Bringing water back up the beach for hole-filling purposes.
"Don't go to France in August!" they said, and they completely failed to mention that France--Normandy, anyway--has a coastline. And beaches. Such that going to France in August can afford you a lovely, hot, sunny morning for building sandcastles and jumping over waves near the memorial on Omaha Beach. You can even chat in French with the other families who are there doing the same thing, as it turns out that quite a few of the tourists in France in August are from other parts of France.

It was a bit weird to look around the site of the Allied invasion, with the giant memorial right there, and rub sunscreen on my kid's nose and send her down to the ocean with her bucket and spade. But I got over it. Right beside the memorial is a series of placards with the history of the beaches, and of course, being beautiful, they were a resort location long before they were occupied and then liberated. I'd hate to see a place with potential for so much happiness barred from it forever because some people were awful there for a few years three generations ago. If I were being flippant, I'd say that to close the beaches to beach-going in perpetuity would be to let the Nazis win.

A picnic-free bomb crater, with rubble.
We also saw an elaborate family picnic at Pointe du Hoc (an invasion site managed by the American Battle Monuments Commission). Right there in the bomb craters, which have been left as they were seventy years ago, to show the extent of the damage to the countryside. Our guide said that usually the staff at the memorial site will inform picnickers that they are at a solemn site, despite all the wild flowers and sunshine.

Gravestones are not for climbing.
We decided to take a tour to the Normandy invasion sights, rather than just going ourselves, because (a) TripAdvisor/Viator's marketing is effective even when it's creeping me out and (b) I was worried about things like parking at the sites, and deciding which of them to see. I ended up really glad we went that route, even though doing so with a three-year-old was a bit of a challenge (we ended up with an unscheduled break to eat frites and watch the waves next to the National Guard memorial, and later there was a bit of difficulty explaining to a pre-schooler the difference between "The Normandy American Cemetery" and "a park"). Our guide loved D-Day history and had all kinds of stories to tell (in fluent English), and we learned much more than we would have from just going to the sites and reading the placards. 

We also picked up another advantage to going to France in August: while the D-Day sites were as crowded as everything else, they were nothing, per our guide, to the lines that accrue in June, around the anniversary of the landing. Really, France in August just gets better and better.

The tour was in the afternoon, and that morning we took advantage of having Grammy and Granddaddy with us to let them explore the cathedral in Bayeux with their granddaughter (who has a thing for statues) while Gino and I saw the Bayeux Tapestry. (My parents had seen it the previous afternoon, while the rest of us napped.) Thank goodness for grandparents! There's no way the three-year-old would have let us actually listen to the audio tour, or take more than a cursory glance at the tapestry itself. Between the exploits of William the Conqueror in the morning and a tour of WWII sites in the afternoon, we had a very martial day for our last full day in Normandy.
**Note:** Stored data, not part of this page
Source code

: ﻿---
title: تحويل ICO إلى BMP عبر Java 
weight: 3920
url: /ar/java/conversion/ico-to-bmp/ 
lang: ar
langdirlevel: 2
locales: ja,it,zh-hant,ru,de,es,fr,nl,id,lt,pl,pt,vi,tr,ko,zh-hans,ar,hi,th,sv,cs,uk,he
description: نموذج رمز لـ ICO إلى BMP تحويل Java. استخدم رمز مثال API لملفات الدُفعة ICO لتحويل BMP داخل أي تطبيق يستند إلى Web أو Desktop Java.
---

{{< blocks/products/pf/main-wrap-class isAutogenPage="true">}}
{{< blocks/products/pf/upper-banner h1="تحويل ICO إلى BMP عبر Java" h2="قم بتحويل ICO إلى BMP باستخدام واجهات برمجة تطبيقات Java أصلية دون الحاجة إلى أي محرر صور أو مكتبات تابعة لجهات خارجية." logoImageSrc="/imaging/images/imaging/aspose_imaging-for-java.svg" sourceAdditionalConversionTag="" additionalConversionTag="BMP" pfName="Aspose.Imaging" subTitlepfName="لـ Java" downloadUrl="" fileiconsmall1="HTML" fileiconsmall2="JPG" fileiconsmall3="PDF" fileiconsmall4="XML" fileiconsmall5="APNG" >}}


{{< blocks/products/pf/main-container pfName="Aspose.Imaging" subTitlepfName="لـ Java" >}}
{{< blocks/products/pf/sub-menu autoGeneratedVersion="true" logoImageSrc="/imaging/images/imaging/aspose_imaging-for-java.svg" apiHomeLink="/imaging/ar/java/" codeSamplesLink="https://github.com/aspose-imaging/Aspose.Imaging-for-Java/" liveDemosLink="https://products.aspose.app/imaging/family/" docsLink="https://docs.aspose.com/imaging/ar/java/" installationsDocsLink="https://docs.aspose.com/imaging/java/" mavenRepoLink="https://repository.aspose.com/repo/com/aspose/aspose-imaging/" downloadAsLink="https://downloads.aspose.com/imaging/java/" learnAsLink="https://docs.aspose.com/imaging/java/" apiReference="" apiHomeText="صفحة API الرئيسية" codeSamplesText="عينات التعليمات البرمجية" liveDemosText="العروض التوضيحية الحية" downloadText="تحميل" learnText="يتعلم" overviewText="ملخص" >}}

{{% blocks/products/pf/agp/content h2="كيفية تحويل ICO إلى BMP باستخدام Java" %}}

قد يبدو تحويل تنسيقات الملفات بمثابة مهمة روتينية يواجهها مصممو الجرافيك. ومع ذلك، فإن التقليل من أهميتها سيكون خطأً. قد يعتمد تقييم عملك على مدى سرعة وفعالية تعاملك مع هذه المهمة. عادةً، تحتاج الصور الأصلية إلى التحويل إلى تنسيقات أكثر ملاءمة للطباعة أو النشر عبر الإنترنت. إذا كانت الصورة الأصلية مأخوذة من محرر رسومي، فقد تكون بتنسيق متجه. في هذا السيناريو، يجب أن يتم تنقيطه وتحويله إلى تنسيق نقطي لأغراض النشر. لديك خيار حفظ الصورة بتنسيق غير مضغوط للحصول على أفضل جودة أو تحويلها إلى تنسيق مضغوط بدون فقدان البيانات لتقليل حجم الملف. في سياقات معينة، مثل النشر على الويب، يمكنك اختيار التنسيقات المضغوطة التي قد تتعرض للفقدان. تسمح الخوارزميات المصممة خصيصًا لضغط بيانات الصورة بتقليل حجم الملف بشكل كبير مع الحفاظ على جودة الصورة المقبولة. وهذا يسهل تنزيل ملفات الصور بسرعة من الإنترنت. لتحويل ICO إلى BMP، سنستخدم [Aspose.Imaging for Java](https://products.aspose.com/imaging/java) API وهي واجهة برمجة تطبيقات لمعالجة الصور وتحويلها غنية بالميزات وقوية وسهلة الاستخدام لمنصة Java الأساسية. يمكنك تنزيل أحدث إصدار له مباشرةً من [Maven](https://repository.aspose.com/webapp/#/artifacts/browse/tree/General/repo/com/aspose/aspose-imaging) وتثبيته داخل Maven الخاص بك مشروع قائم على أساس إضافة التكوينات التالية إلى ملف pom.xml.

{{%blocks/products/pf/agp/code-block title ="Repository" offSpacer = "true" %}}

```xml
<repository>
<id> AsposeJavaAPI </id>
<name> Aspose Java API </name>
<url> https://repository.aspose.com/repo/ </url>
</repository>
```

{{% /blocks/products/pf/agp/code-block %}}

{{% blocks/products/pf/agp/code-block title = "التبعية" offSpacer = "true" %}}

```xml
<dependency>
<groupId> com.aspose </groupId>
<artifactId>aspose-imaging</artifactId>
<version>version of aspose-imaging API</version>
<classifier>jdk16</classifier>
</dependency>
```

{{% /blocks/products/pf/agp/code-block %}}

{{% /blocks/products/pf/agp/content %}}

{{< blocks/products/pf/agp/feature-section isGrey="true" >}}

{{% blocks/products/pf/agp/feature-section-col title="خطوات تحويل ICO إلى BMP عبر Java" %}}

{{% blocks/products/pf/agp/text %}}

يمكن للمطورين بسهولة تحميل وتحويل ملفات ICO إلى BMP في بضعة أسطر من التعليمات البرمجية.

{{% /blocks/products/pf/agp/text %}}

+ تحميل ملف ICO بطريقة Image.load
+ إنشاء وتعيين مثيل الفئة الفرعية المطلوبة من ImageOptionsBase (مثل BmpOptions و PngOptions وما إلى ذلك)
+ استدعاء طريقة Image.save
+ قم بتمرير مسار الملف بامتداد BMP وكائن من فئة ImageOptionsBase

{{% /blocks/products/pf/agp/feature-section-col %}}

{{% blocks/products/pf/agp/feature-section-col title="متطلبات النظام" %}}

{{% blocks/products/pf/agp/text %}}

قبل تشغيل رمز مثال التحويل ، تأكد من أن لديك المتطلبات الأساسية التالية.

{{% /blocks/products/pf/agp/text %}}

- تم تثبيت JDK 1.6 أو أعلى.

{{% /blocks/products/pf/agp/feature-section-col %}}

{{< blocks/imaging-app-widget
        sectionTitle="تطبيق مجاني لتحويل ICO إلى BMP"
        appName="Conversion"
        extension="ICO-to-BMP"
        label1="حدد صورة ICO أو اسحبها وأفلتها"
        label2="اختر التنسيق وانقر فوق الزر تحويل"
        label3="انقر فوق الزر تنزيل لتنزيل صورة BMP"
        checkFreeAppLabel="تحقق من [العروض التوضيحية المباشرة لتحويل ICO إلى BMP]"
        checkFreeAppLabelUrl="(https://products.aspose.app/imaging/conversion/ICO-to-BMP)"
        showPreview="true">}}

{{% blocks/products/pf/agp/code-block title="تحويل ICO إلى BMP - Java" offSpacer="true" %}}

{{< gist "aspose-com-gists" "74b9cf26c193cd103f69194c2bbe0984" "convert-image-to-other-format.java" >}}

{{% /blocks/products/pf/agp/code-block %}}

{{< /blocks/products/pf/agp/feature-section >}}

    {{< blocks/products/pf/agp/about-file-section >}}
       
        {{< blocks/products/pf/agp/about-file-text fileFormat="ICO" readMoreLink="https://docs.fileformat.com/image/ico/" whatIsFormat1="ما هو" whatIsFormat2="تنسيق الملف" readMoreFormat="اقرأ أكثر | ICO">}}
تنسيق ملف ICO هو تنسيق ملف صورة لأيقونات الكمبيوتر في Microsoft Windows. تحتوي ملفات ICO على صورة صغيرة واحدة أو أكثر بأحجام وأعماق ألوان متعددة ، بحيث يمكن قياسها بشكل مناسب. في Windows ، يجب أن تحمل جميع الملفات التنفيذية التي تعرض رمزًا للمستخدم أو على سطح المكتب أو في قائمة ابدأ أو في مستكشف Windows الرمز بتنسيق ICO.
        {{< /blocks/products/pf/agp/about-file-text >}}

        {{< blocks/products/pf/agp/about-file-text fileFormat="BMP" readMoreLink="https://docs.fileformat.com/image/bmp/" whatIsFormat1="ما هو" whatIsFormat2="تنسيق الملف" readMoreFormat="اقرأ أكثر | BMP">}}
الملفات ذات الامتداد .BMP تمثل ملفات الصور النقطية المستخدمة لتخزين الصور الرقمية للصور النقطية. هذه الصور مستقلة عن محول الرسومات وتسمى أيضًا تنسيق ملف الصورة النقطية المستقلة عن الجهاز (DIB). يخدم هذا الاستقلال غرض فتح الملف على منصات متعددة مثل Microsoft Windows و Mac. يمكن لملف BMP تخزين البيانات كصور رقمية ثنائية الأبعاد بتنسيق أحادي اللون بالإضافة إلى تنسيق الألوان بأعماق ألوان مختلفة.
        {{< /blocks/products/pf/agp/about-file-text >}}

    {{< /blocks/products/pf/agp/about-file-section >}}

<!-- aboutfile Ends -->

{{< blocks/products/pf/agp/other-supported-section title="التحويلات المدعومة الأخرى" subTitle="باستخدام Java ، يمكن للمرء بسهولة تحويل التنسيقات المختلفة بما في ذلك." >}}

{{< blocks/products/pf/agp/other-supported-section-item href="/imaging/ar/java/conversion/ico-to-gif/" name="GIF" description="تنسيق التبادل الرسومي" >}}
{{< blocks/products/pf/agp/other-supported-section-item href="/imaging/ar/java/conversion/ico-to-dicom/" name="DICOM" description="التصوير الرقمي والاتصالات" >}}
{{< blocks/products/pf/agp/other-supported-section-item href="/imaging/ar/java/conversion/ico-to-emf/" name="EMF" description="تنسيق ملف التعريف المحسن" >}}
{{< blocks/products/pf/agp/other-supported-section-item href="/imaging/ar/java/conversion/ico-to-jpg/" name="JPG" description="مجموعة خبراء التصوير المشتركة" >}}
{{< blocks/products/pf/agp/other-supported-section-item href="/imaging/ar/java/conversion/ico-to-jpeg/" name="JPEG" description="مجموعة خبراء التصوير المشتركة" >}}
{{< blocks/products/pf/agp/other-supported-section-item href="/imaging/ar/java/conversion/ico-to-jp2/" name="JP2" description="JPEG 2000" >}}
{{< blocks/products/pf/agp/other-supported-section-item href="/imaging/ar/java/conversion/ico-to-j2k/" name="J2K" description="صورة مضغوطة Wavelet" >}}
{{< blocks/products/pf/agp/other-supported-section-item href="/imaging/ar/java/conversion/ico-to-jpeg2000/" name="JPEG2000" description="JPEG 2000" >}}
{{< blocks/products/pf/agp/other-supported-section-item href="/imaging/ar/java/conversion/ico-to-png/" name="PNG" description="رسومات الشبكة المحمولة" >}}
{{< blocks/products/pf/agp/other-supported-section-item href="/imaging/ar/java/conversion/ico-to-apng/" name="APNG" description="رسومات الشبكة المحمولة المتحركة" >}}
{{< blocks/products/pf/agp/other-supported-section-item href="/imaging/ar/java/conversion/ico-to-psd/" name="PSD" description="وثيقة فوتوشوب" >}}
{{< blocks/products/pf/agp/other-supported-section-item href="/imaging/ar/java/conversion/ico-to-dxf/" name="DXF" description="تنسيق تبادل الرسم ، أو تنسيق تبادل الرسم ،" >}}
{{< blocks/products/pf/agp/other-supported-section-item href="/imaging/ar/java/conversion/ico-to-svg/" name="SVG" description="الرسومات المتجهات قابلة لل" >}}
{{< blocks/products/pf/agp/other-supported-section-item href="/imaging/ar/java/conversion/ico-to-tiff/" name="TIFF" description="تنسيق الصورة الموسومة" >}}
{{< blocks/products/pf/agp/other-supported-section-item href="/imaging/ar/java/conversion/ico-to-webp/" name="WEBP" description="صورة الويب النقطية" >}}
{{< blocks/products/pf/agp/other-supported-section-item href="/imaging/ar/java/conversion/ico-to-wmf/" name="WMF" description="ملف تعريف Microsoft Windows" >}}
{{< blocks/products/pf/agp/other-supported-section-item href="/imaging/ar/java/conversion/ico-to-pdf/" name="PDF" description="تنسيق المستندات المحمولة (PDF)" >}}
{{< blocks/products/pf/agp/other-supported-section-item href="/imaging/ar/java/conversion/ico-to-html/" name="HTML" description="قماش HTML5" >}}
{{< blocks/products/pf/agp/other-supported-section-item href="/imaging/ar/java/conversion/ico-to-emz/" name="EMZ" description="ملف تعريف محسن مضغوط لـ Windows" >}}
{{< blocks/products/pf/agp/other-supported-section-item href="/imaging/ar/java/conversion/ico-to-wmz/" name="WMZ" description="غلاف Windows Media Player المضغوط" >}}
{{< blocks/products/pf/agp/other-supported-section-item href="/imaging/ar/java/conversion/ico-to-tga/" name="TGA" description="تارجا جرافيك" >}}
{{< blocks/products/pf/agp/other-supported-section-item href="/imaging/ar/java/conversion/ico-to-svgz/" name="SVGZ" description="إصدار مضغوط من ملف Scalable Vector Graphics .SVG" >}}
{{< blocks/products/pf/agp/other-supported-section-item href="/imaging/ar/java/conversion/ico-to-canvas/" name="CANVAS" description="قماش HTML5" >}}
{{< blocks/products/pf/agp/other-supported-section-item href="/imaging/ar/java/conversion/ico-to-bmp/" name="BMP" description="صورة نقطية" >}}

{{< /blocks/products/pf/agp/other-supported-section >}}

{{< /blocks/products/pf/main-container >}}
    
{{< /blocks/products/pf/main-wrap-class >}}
A rope/plank bridge at William the
Conqueror's chateau
Since the young 'un had put up with a lot of grown-up sightseeing on Tuesday, we pretty much scheduled Wednesday around whatever sounded like fun for her. Wednesday was also the day we had to get ourselves from Bayeux to Paris, but we worked it out by stopping at William the Conqueror's castle in Caen on the way. Once we finally found the entrance, the chateau was pretty much all our little family needed: we spent most of the morning at the nice playground right near the entrance, took a quick spin through the Musee de Normandie's exhibit on neanderthals, and finished up with a much nicer-than-anticipated lunch at the Musee des Beaux-Arts, whose museum cafe turned out to be a fairly fancy restaurant. (Albeit with a ham, cheese, and mozzarella tartine on the menu, so even the little one ate well.)

Then we got back in the car, and--ta-da! How often does this happen?--she fell fast asleep, just as I'd planned, for most of the three-hour drive to our hotel in Paris.